O mercado de livros acompanhou as contradições. Primeiro decolou a reboque de um plano econômico, tornando-se mais complexo e eficiente. Quem tem sorte de viver perto de uma livraria hoje (estima-se que, com muito otimismo, elas não chegam a duas mil em todo o país), encontra quase de tudo: boas e más traduções, livros bem e mal acabados, os chamados livros “difíceis” e, em destaque, os best sellers. Quando o Plano Real passou a enfrentar turbulências, o negócio caiu em conjunto. Hoje, anda meio deprimido. E isso traz de volta o amargo sentimento de que não temos uma cultura pujante o suficiente a ponto de produzir mais e mais leitores e oferecer a todos os diferentes prazeres do livro. Que fazer: correr para o negócio de pasta de dentes? Por que editar (bons) livros no Brasil, hoje?

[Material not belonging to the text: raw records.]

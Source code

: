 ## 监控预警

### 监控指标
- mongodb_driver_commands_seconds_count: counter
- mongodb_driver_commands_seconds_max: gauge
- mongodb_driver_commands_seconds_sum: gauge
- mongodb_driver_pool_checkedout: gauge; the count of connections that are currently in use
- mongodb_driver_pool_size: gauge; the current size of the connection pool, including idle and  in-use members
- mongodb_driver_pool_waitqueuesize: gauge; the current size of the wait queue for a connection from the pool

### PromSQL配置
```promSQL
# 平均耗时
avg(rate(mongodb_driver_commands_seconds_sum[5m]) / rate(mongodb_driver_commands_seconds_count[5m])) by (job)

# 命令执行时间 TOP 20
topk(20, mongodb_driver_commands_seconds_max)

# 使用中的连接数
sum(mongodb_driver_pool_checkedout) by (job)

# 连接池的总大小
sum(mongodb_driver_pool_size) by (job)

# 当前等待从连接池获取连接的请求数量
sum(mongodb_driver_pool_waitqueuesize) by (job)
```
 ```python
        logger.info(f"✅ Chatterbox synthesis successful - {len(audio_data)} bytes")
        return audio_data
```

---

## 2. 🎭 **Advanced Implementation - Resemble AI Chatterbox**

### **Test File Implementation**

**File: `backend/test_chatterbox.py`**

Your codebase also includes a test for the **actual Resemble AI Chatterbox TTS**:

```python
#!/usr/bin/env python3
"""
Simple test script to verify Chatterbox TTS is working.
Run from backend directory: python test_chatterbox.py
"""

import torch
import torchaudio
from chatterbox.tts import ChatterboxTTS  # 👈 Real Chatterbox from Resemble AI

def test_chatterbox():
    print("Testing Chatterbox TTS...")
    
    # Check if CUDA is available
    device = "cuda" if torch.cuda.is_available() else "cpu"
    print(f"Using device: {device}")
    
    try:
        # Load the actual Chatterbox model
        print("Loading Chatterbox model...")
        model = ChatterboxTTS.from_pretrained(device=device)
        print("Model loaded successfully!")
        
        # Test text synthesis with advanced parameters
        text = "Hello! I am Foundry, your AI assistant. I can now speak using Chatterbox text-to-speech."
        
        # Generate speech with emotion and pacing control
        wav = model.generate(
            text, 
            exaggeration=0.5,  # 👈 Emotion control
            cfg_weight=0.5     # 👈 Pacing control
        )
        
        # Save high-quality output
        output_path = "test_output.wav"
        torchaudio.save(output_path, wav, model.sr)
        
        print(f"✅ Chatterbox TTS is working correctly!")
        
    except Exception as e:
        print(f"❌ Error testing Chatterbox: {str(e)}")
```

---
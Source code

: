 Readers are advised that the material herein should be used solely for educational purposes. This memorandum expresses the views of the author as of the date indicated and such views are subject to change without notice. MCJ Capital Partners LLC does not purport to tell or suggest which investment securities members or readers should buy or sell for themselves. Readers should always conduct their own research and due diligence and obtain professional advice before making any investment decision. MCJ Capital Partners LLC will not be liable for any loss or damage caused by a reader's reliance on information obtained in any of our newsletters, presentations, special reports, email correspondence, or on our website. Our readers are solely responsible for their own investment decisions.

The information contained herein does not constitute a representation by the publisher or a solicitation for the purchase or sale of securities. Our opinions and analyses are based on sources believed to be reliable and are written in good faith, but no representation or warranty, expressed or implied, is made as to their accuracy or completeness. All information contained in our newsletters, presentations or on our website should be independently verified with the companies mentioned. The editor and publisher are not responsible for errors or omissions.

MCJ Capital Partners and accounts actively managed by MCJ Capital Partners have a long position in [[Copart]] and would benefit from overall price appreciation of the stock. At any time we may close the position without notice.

Só o timoneiro da Ateliê Editorial poderia oferecer suas razões pessoais. Do agradável ponto de vista do leitor, entretanto, é fácil perceber por que o leme não foi alterado. A Ateliê Editorial cruzou a correnteza agitada e continua a fazê-lo. Escolheu dar vez a novos ficcionistas. Escolheu dar vez a ensaios de fôlego nascidos na academia sobre temas atuais e/ou relevantes em áreas como literatura, política, filosofia, artes etc. Escolheu caprichar na confecção do livro. Escolheu também não caçar best sellers – não haveria qualquer demérito em fazê-lo, mas foi a sua escolha. Mandou às favas uns tantos riscos e agarrou algumas oportunidades típicas de um país em que ainda tudo está por fazer. Editar, dar suporte às ideias, é preciso.

Finnegans Wake

Só assim se compreende a ousadia que beira à teimosia de publicar a versão em português do Finnegans Wake. Ponto alto da literatura moderna, o livro de James Joyce virou tabu entre leitores, editores e tradutores. Muita gente considerava sacrilégio a tradução do romance. Donaldo Schüler dedicou-se à missão de realizar a versão em português, e a Ateliê Editorial cuidou de imprimi-la em uma bonita e cuidadosa edição bilíngue de cinco volumes. Hoje, o Finnicius Revém – título em português da epopeia de Joyce – está aí, à disposição de um número de leitores nunca antes imaginado, num país que tanto precisa produzir novas formas de acessos à cultura e às ideias. Que o leitor, antes “proibido” de ler a obra, julgue a edição daqui para frente.

Auto da Barca do Inferno

O Finnicius Revém foi apenas uma faceta mais barulhenta da Ateliê Editorial. No campo das obras consideradas clássicas, o catálogo se expandiu silenciosamente em vários sentidos, línguas e tempos. Apareceram, entre outras, edições do hilário Auto da Barca do Inferno, de Gil Vicente, do também divertido e desconcertante Memórias Póstumas de Brás Cubas, de Machado, do fundamental O Primo Basílio, de Eça de Queirós, e do provocador Triste Fim de Policarpo Quaresma, de Lima Barreto. Também Orlando Furioso, de Ludovico Ariosto, e Amers – Marcas Marinhas, de Saint-John Perse – em traduções devidamente premiadas. Os livros ajudaram a dar substância ao catálogo, mas a grande colaboração da Ateliê Editorial nesse cenário foi acrescentar “portas de acesso” a essas edições, ou seja, incluir apresentação e comentários claros que estimulam o leitor a encarar o desafio. Para isso contou com a orientação segura e eficiente do Professor Ivan Teixeira, que dirige as coleções Clássicos Ateliê e Clássicos Comentados. Outro ponto alto dessa série é a edição de Os Sertões, de Euclides da Cunha, com mais de mil notas objetivas e esclarecedoras assinadas por Leopoldo Bernucci que ajudam a compreender a obra – e o Brasil.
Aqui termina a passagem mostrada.